Farmworker Justice opposes Rep. Goodlatte’s Agricultural Guestworker Act.  The bill contravenes fundamental concepts of democratic freedoms, equal economic opportunity, fair employment practices, and an equitable immigration system.  This bill would reverse the modest, still-insufficient progress this nation has made during the past 240 years in the way it treats agricultural workers.  The bill should be rejected as anachronistic, anti-worker, anti-immigrant and counterproductive to the needs of agriculture, rural communities and the food system.

The Agricultural Guestworker Act would create an extremely abusive new guestworker program that would transform the farm labor force into a system of non-immigrant guestworkers who hold temporary work permits and are subjected to low wages, poor working conditions and inadequate recourse for the inevitable abuses.  In addition, this bill would extend the guestworker system beyond the seasonal jobs on farms and ranches that have been the focus of current and previous agricultural guestworker programs.  The basis for allowing guestworkers in seasonal agriculture was the premise that it may be difficult to attract U.S. workers to such short-term jobs.  Unlike the H-2A agricultural guestworker program, the bill’s new H-2C program would be available to year-round dairies and to agriculture-related businesses that operate packing houses, processing plants, slaughterhouses and manufacturing facilities.  It also could be used in aquaculture and forestry.  This vast army of guestworkers would have no meaningful opportunity to become citizens of the nation they feed and support.  

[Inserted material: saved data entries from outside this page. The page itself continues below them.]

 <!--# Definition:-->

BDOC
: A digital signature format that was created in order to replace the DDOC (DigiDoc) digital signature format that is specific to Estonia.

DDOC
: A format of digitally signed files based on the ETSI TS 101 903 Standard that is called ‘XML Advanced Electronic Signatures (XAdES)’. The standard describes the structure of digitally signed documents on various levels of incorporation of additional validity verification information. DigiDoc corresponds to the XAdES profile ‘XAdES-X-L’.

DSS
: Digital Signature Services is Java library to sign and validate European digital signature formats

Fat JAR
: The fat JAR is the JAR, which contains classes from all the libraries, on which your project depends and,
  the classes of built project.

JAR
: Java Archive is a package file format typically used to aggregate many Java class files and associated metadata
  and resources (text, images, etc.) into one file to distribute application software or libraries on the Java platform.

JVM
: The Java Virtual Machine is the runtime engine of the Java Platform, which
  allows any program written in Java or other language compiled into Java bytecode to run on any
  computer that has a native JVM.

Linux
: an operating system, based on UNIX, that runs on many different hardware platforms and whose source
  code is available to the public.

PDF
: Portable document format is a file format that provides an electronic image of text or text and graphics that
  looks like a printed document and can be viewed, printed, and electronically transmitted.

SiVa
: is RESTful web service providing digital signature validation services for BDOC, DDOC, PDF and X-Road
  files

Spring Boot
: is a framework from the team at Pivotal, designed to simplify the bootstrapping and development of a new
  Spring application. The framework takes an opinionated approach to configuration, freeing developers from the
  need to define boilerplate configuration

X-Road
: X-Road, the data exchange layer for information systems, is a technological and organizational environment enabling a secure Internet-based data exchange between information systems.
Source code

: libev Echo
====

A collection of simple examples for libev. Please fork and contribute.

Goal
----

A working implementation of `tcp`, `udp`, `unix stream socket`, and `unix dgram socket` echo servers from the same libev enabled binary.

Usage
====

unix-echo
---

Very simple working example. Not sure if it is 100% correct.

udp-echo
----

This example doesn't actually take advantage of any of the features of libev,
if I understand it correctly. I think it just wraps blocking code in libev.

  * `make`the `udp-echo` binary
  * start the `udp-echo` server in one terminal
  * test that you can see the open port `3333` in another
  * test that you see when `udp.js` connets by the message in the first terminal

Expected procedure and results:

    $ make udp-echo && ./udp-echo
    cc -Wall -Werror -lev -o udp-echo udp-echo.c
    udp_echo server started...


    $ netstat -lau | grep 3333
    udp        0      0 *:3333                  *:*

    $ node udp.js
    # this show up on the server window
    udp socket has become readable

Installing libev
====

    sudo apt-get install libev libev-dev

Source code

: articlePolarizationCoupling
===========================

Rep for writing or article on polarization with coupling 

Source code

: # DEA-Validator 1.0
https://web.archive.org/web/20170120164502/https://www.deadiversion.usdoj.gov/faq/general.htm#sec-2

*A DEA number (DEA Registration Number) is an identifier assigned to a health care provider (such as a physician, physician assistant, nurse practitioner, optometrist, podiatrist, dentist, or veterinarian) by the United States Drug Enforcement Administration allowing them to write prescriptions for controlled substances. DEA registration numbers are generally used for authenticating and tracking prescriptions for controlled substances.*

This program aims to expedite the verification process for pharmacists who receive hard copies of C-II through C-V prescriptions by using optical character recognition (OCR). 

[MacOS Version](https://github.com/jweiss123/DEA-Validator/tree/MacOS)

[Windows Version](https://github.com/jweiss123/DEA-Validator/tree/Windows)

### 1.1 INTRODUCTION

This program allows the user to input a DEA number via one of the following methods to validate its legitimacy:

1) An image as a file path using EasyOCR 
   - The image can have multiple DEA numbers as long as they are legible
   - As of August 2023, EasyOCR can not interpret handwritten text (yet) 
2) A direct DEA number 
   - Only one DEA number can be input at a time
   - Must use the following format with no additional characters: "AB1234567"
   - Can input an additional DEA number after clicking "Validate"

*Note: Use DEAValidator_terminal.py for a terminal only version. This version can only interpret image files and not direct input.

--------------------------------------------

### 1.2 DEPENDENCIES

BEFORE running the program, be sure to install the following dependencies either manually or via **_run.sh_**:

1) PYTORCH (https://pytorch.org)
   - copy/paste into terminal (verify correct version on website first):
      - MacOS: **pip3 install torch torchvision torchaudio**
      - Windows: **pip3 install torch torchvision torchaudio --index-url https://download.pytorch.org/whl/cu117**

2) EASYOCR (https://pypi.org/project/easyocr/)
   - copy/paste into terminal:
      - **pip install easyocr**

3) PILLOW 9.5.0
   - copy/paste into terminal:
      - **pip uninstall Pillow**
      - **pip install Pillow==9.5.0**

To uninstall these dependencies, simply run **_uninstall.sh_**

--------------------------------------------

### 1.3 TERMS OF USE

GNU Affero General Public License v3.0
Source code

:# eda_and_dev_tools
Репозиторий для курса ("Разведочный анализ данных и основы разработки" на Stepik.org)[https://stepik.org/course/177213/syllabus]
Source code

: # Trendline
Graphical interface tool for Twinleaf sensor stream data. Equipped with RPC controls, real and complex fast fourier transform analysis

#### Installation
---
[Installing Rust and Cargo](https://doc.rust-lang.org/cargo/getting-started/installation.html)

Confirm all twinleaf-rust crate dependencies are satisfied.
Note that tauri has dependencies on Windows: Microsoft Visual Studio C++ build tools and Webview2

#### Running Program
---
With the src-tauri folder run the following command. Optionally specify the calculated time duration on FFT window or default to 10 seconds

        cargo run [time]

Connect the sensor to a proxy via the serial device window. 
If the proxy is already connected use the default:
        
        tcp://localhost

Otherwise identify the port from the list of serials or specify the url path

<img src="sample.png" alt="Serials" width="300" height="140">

America’s immigration system is broken and the agricultural labor system is in a state of crisis. A large percentage of farmworkers—at least one-half as reported by the Department of Labor—are undocumented immigrants.  As undocumented immigrants, these farmworkers are contributing to our nation’s economy and ensuring an abundant supply of safe, healthy food.  Their unauthorized status, however, causes them to live in fear of detection and deportation.  Most farmworkers have been living in the United States for many years and have children.  The increased immigration enforcement and the publicity around it have instilled tremendous fear in many farmworkers and their children.  In fact, many owners of farms and ranches are fearful that their farmworkers will be taken away or will leave as a result of immigration enforcement.   Congress should be taking steps to stabilize the workforce and provide greater certainty to farm owners and workers by providing undocumented farmworkers with the opportunity to earn immigration status and citizenship.  The Agricultural Worker Program Act of 2017 would provide that opportunity and is a sensible solution toward addressing the broken immigration system’s harmful effects on our food and agriculture system.

Rep. Goodlatte’s legislation fails to provide a reasonable or effective solution for our nation’s current, productive workers, many of whom are undocumented immigrants.  Instead of offering these valued workers a path to permanent residency and citizenship, under Rep. Goodlatte’s bill, the exploitative H-2C program is the only real option provided to the vast majority of undocumented farmworkers.  But, this path is only available to workers who are offered H-2C employment by an employer and requires them to separate from their families, as the bill explicitly prohibits family members from being given H-2C visas. Most farmworkers would reject such a harsh future and our nation’s food system would suffer deeply with the loss of these skilled workers. While the legislation purports to offer immigrant visas for agricultural workers, the number of visas available is extremely limited and not nearly adequate to stabilize the current workforce. Moreover, for the very few immigration visas that would be available, a workers’ ability to obtain an immigrant visa is dependent on the employer, setting up a scenario ripe for abuse. Finally, green cards would only be available to farmworkers able to demonstrate 4 years of past agricultural work and the capability to continue agricultural work at the time of application.  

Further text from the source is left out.